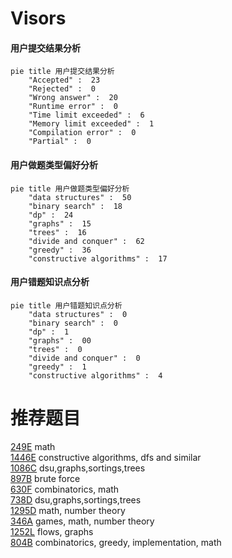 # Visors

<!-- tabs:start -->



#### **用户提交结果分析**

```mermaid
pie title 用户提交结果分析
    "Accepted" :  23
    "Rejected" :  0
    "Wrong answer" :  20
    "Runtime error" :  0
    "Time limit exceeded" :  6
    "Memory limit exceeded" :  1
    "Compilation error" :  0
    "Partial" :  0
```

#### **用户做题类型偏好分析**

```mermaid
pie title 用户做题类型偏好分析
    "data structures" :  50
    "binary search" :  18
    "dp" :  24
    "graphs" :  15
    "trees" :  16
    "divide and conquer" :  62
    "greedy" :  36
    "constructive algorithms" :  17
```
#### **用户错题知识点分析**

```mermaid
pie title 用户错题知识点分析
    "data structures" :  0
    "binary search" :  0
    "dp" :  1
    "graphs" :  00
    "trees" :  0
    "divide and conquer" :  0
    "greedy" :  1
    "constructive algorithms" :  4
```



<!-- tabs:end -->
# 推荐题目
[249E](https://codeforces.com/contest/249/problem/E)		math		  
[1446E](https://codeforces.com/contest/1446/problem/E)		constructive algorithms,
                        dfs and similar		  
[1086C](https://codeforces.com/contest/1086/problem/C)		dsu,graphs,sortings,trees		  
[897B](https://codeforces.com/contest/897/problem/B)		brute force		  
[630F](https://codeforces.com/contest/630/problem/F)		combinatorics,
                        math		  
[738D](https://codeforces.com/contest/738/problem/D)		dsu,graphs,sortings,trees		  
[1295D](https://codeforces.com/contest/1295/problem/D)		math,
                        number theory		  
[346A](https://codeforces.com/contest/346/problem/A)		games,
                        math,
                        number theory		  
[1252L](https://codeforces.com/contest/1252/problem/L)		flows,
                        graphs		  
[804B](https://codeforces.com/contest/804/problem/B)		combinatorics,
                        greedy,
                        implementation,
                        math		  
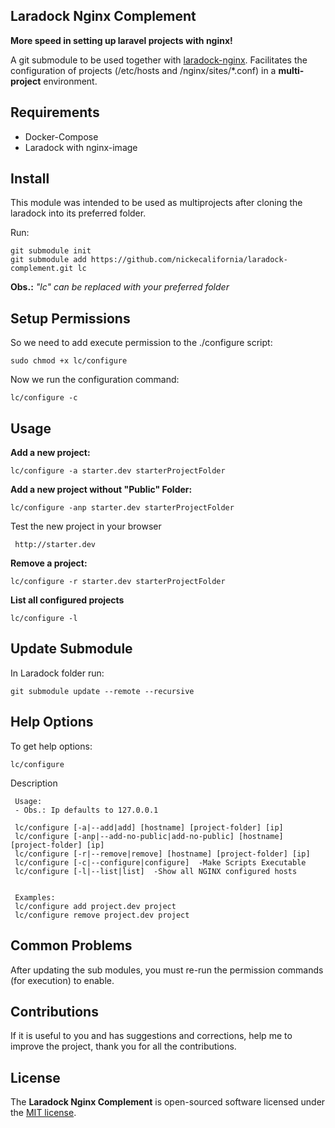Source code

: ## Laradock Nginx Complement

**More speed in setting up laravel projects with nginx!**

A git submodule to be used together with [laradock-nginx](https://github.com/laradock/laradock). Facilitates the configuration of projects (/etc/hosts and /nginx/sites/*.conf) in a **multi-project** environment.



## Requirements

- Docker-Compose
- Laradock with nginx-image



## Install

This module was intended to be used as multiprojects after cloning the laradock into its preferred folder.

Run:
```
git submodule init
git submodule add https://github.com/nickecalifornia/laradock-complement.git lc
```
**Obs.:** *"lc" can be replaced with your preferred folder*



## Setup Permissions

So we need to add execute permission to the ./configure script:
```
sudo chmod +x lc/configure
```

Now we run the configuration command:
```
lc/configure -c
```



## Usage

**Add a new project:**
```
lc/configure -a starter.dev starterProjectFolder 
```

**Add a new project without "Public" Folder:**
```
lc/configure -anp starter.dev starterProjectFolder 
```

Test the new project in your browser
```
 http://starter.dev
```

**Remove a project:**
```
lc/configure -r starter.dev starterProjectFolder 
```

**List all configured projects**
```
lc/configure -l
```



## Update Submodule

In Laradock folder run:
```
git submodule update --remote --recursive
```



## Help Options

To get help options:
```
lc/configure
```

Description
```
 Usage:
 - Obs.: Ip defaults to 127.0.0.1

 lc/configure [-a|--add|add] [hostname] [project-folder] [ip]
 lc/configure [-anp|--add-no-public|add-no-public] [hostname] [project-folder] [ip]
 lc/configure [-r|--remove|remove] [hostname] [project-folder] [ip]
 lc/configure [-c|--configure|configure]  -Make Scripts Executable
 lc/configure [-l|--list|list]  -Show all NGINX configured hosts
 
 
 Examples:
 lc/configure add project.dev project
 lc/configure remove project.dev project
```




## Common Problems

After updating the sub modules, you must re-run the permission commands (for execution) to enable.



## Contributions

If it is useful to you and has suggestions and corrections, help me to improve the project, thank you for all the contributions.



## License

The **Laradock Nginx Complement** is open-sourced software licensed under the [MIT license](http://opensource.org/licenses/MIT).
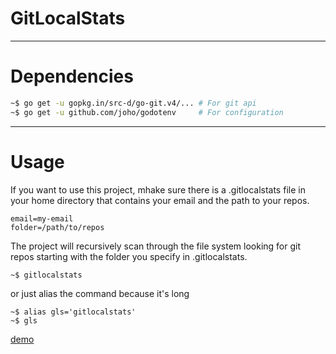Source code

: 
# GitLocalStats

--------------------

# Dependencies

```sh
~$ go get -u gopkg.in/src-d/go-git.v4/... # For git api
~$ go get -u github.com/joho/godotenv     # For configuration
```

--------------------

# Usage

If you want to use this project, mhake sure there is a .gitlocalstats file in your home directory that contains
your email and the path to your repos.

```
email=my-email
folder=/path/to/repos
```

The project will recursively scan through the file system looking for git repos starting with the
folder you specify in .gitlocalstats. 

```
~$ gitlocalstats
```

or just alias the command because it's long

```
~$ alias gls='gitlocalstats'
~$ gls
```

[demo](screenshots/demo.png)
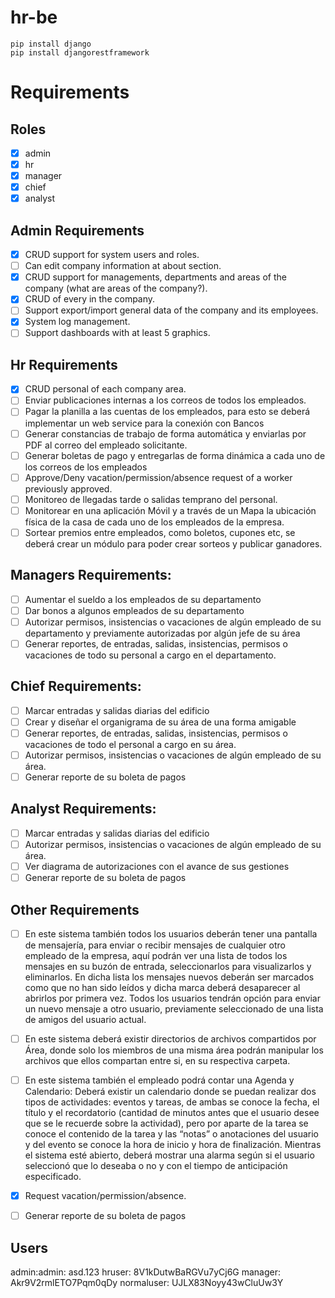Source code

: # hr-be

```
pip install django
pip install djangorestframework
```

# Requirements

## Roles
- [x] admin
- [x] hr
- [x] manager
- [x] chief
- [x] analyst

## Admin Requirements
- [x] CRUD support for system users and roles.
- [ ] Can edit company information at about section.
- [x] CRUD support for managements, departments and areas of the company (what are areas of the company?).
- [x] CRUD of every  in the company.
- [ ] Support export/import general data of the company and its employees.
- [x] System log management.
- [ ] Support dashboards with at least 5 graphics.

## Hr Requirements
- [x] CRUD personal of each company area.
- [ ] Enviar publicaciones internas a los correos de todos los empleados.
- [ ] Pagar la planilla a las cuentas de los empleados, para esto se deberá implementar un web service para la  conexión con Bancos
- [ ] Generar constancias de trabajo de forma automática y enviarlas por PDF al correo del empleado solicitante.
- [ ] Generar boletas de pago y entregarlas de forma dinámica a cada uno de los correos de los empleados
- [ ] Approve/Deny vacation/permission/absence request of a worker previously approved.
- [ ] Monitoreo de llegadas tarde o salidas temprano del personal.
- [ ] Monitorear en una aplicación Móvil y a través de un Mapa la ubicación física de la casa de cada uno de los empleados de la empresa.
- [ ] Sortear premios entre empleados, como boletos, cupones etc, se deberá crear un módulo para poder crear sorteos y publicar ganadores.

## Managers Requirements:
- [ ] Aumentar el sueldo a los empleados de su departamento
- [ ] Dar bonos a algunos empleados de su departamento
- [ ] Autorizar permisos, insistencias o vacaciones de algún empleado de su departamento y previamente autorizadas por algún jefe de su área
- [ ] Generar reportes, de entradas, salidas, insistencias, permisos o vacaciones de todo su personal a cargo en el departamento.

## Chief Requirements:
- [ ] Marcar entradas y salidas diarias del edificio
- [ ] Crear y diseñar el organigrama de su área de una forma amigable
- [ ] Generar reportes, de entradas, salidas, insistencias, permisos o vacaciones de todo el personal a cargo en su área.
- [ ] Autorizar permisos, insistencias o vacaciones de algún empleado de su área. 
- [ ] Generar reporte de su boleta de pagos

## Analyst Requirements:
- [ ] Marcar entradas y salidas diarias del edificio
- [ ] Autorizar permisos, insistencias o vacaciones de algún empleado de su área. 
- [ ] Ver diagrama de autorizaciones con el avance de sus gestiones
- [ ] Generar reporte de su boleta de pagos

## Other Requirements
- [ ] En este sistema también todos los usuarios deberán tener una pantalla de mensajería, para enviar o recibir mensajes de cualquier otro empleado de la empresa, aquí podrán  ver una lista de todos los mensajes en su buzón de entrada, seleccionarlos para visualizarlos y eliminarlos. En dicha lista los mensajes nuevos deberán ser marcados como que no han sido leídos y dicha marca deberá desaparecer al abrirlos por primera vez. Todos los usuarios tendrán opción para enviar un nuevo mensaje a otro usuario, previamente seleccionado de una lista de amigos del usuario actual.

- [ ] En este sistema deberá existir directorios de archivos compartidos por Área, donde solo los miembros de una misma área podrán manipular los archivos que ellos compartan entre si, en su respectiva carpeta.

- [ ] En este sistema también el empleado podrá contar una Agenda y Calendario: Deberá existir un calendario donde se puedan realizar dos tipos de actividades: eventos y tareas, de ambas se conoce la fecha, el título y el recordatorio (cantidad de minutos antes que el usuario desee que se le recuerde sobre la actividad), pero por aparte de la tarea se conoce el contenido de la tarea y las “notas” o anotaciones del usuario y del evento se conoce la hora de inicio y hora de finalización. Mientras el sistema esté abierto, deberá mostrar una alarma según si el usuario seleccionó que lo deseaba o no y con el tiempo de anticipación especificado.

- [x] Request vacation/permission/absence.

- [ ] Generar reporte de su boleta de pagos

## Users
admin:admin: asd.123
hruser: 8V1kDutwBaRGVu7yCj6G
manager: Akr9V2rmlETO7Pqm0qDy
normaluser: UJLX83Noyy43wCluUw3Y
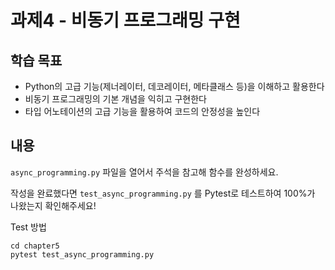 # 과제4 - 비동기 프로그래밍 구현

## 학습 목표

- Python의 고급 기능(제너레이터, 데코레이터, 메타클래스 등)을 이해하고 활용한다
- 비동기 프로그래밍의 기본 개념을 익히고 구현한다
- 타입 어노테이션의 고급 기능을 활용하여 코드의 안정성을 높인다

## 내용

`async_programming.py` 파일을 열어서 주석을 참고해 함수를 완성하세요.

작성을 완료했다면 `test_async_programming.py` 를 Pytest로 테스트하여 100%가 나왔는지 확인해주세요!

Test 방법

```shell
cd chapter5
pytest test_async_programming.py
```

__What to produce__
Across all the entries, how many lines hold the string "vacaciones"? Only the number is needed.

__Solved problem__
5